Caleb Sima is the co-founder of SPI Dynamics, a web application security products company. He currently serves as the CTO and director of SPI Labs, SPI Dynamics' R&D security team. Prior to co-founding SPI Dynamics, Caleb was a member of the elite X-Force R&D team at Internet Security Systems, and worked as a security engineer for S1 Corporation. Caleb is a regular speaker and press resource on web application security testing methods and is a co-author of the book titled "Hacking Exposed Web Applications: Web Security Secrets & Solutions, Second Edition".

About Vincent Liu

Vincent Liu, CISSP, CCNA, is the managing director at Stach & Liu, a professional services firm providing advanced IT security solutions.

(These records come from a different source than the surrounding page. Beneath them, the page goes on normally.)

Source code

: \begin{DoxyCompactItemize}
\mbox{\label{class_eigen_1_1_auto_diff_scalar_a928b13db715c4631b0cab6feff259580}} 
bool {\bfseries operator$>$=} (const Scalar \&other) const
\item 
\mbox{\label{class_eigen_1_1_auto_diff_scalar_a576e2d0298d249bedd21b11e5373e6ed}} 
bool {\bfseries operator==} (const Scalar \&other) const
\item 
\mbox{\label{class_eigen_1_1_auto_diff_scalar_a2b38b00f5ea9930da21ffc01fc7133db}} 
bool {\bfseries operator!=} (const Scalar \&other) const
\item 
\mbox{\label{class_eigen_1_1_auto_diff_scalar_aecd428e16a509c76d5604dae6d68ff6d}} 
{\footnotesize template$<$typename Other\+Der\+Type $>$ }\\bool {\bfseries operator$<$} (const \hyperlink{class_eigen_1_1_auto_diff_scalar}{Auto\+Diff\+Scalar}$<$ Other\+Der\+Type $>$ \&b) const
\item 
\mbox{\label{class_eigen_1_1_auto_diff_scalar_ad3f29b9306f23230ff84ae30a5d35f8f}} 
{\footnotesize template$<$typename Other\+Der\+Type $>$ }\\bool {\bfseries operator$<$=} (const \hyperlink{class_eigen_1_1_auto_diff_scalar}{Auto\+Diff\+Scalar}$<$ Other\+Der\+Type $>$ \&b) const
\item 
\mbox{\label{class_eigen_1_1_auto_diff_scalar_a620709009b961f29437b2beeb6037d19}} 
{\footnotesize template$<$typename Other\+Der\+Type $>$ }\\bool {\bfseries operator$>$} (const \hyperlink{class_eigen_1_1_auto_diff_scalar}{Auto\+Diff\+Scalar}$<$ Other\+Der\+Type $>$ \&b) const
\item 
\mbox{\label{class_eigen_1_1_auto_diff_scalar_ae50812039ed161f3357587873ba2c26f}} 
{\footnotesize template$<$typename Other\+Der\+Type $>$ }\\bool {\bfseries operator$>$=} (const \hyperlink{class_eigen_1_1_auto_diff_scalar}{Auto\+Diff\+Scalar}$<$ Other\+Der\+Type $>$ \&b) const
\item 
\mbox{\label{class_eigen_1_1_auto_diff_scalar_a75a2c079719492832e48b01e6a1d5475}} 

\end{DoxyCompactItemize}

Before founding Stach & Liu, Vincent led the Attack & Penetration and Reverse Engineering teams for the Global Security unit at Honeywell International. Vincent is an experienced speaker and has presented his research at conferences including BlackHat, ToorCon, and Microsoft BlueHat. He has been published in interviews, journals, and books with highlights including: "Penetration Tester's Open Source Toolkit; Writing Security Tools and Exploits; Sockets, Shellcode, Porting, and Coding; and the upcoming Hacking Exposed: Wireless".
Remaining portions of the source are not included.